-------- SUPPLIED MATERIAL

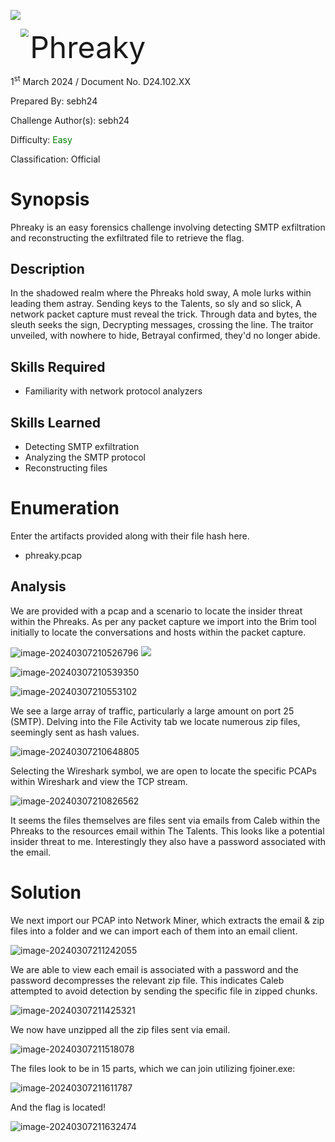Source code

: ![](Assets/Images/banner.png)

<img src='Assets/Images/htb.png' style='margin-left: 20px; zoom: 80%;' align=left /> <font size='10'>Phreaky</font>

1<sup>st</sup> March 2024 / Document No. D24.102.XX

Prepared By: sebh24

Challenge Author(s): sebh24

Difficulty: <font color=green>Easy</font>

Classification: Official

# Synopsis

Phreaky is an easy forensics challenge involving detecting SMTP exfiltration and reconstructing the exfiltrated file to retrieve the flag.

## Description

In the shadowed realm where the Phreaks hold sway, A mole lurks within leading them astray. Sending keys to the Talents, so sly and so slick, A network packet capture must reveal the trick. Through data and bytes, the sleuth seeks the sign, Decrypting messages, crossing the line. The traitor unveiled, with nowhere to hide, Betrayal confirmed, they'd no longer abide.

## Skills Required

* Familiarity with network protocol analyzers

## Skills Learned

* Detecting SMTP exfiltration
* Analyzing the SMTP protocol
* Reconstructing files

# Enumeration

Enter the artifacts provided along with their file hash here. 

- phreaky.pcap

## Analysis

We are provided with a pcap and a scenario to locate the insider threat within the Phreaks. As per any packet capture we import into the Brim tool initially to locate the conversations and hosts within the packet capture. 

![image-20240307210526796](./assets/image-20240307210526796.png)
<img src='assets/image-20240307210526796.png'/>


![image-20240307210539350](./assets/image-20240307210539350.png)

![image-20240307210553102](./assets/image-20240307210553102.png)

We see a large array of traffic, particularly a large amount on port 25 (SMTP). Delving into the File Activity tab we locate numerous zip files, seemingly sent as hash values. 

![image-20240307210648805](./assets/image-20240307210648805.png)

Selecting the Wireshark symbol, we are open to locate the specific PCAPs within Wireshark and view the TCP stream. 

![image-20240307210826562](./assets/image-20240307210826562.png)

It seems the files themselves are files sent via emails from Caleb within the Phreaks to the resources email within The Talents. This looks like a potential insider threat to me. Interestingly they also have a password associated with the email. 

# Solution

We next import our PCAP into Network Miner, which extracts the email & zip files into a folder and we can import each of them into an email client. 

![image-20240307211242055](./assets/image-20240307211242055.png)

We are able to view each email is associated with a password and the password decompresses the relevant zip file. This indicates Caleb attempted to avoid detection by sending the specific file in zipped chunks. 

![image-20240307211425321](./assets/image-20240307211425321.png)

We now have unzipped all the zip files sent via email. 

![image-20240307211518078](./assets/image-20240307211518078.png)

The files look to be in 15 parts, which we can join utilizing fjoiner.exe:

![image-20240307211611787](./assets/image-20240307211611787.png)

And the flag is located!

![image-20240307211632474](./assets/image-20240307211632474.png)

----------------

ASSIGNMENT:
What you produce should repeat the data word for word while omitting all images.

FINISHED EXERCISE:
Source code

: ![](Assets/Images/banner.png)

<img src='Assets/Images/htb.png' style='margin-left: 20px; zoom: 80%;' align=left /> <font size='10'>Phreaky</font>

1<sup>st</sup> March 2024 / Document No. D24.102.XX

Prepared By: sebh24

Challenge Author(s): sebh24

Difficulty: <font color=green>Easy</font>

Classification: Official

# Synopsis

Phreaky is an easy forensics challenge involving detecting SMTP exfiltration and reconstructing the exfiltrated file to retrieve the flag.

## Description

In the shadowed realm where the Phreaks hold sway, A mole lurks within leading them astray. Sending keys to the Talents, so sly and so slick, A network packet capture must reveal the trick. Through data and bytes, the sleuth seeks the sign, Decrypting messages, crossing the line. The traitor unveiled, with nowhere to hide, Betrayal confirmed, they'd no longer abide.

## Skills Required

* Familiarity with network protocol analyzers

## Skills Learned

* Detecting SMTP exfiltration
* Analyzing the SMTP protocol
* Reconstructing files

# Enumeration

Enter the artifacts provided along with their file hash here. 

- phreaky.pcap

## Analysis

We are provided with a pcap and a scenario to locate the insider threat within the Phreaks. As per any packet capture we import into the Brim tool initially to locate the conversations and hosts within the packet capture. 

![image-20240307210526796](./assets/image-20240307210526796.png)
<img src='assets/image-20240307210526796.png'/>


![image-20240307210539350](./assets/image-20240307210539350.png)

![image-20240307210553102](./assets/image-20240307210553102.png)

We see a large array of traffic, particularly a large amount on port 25 (SMTP). Delving into the File Activity tab we locate numerous zip files, seemingly sent as hash values. 

![image-20240307210648805](./assets/image-20240307210648805.png)

Selecting the Wireshark symbol, we are open to locate the specific PCAPs within Wireshark and view the TCP stream. 

![image-20240307210826562](./assets/image-20240307210826562.png)

It seems the files themselves are files sent via emails from Caleb within the Phreaks to the resources email within The Talents. This looks like a potential insider threat to me. Interestingly they also have a password associated with the email. 

# Solution

We next import our PCAP into Network Miner, which extracts the email & zip files into a folder and we can import each of them into an email client. 

![image-20240307211242055](./assets/image-20240307211242055.png)

We are able to view each email is associated with a password and the password decompresses the relevant zip file. This indicates Caleb attempted to avoid detection by sending the specific file in zipped chunks. 

![image-20240307211425321](./assets/image-20240307211425321.png)

We now have unzipped all the zip files sent via email. 

![image-20240307211518078](./assets/image-20240307211518078.png)

The files look to be in 15 parts, which we can join utilizing fjoiner.exe:

![image-20240307211611787](./assets/image-20240307211611787.png)

And the flag is located!

![image-20240307211632474](./assets/image-20240307211632474.png)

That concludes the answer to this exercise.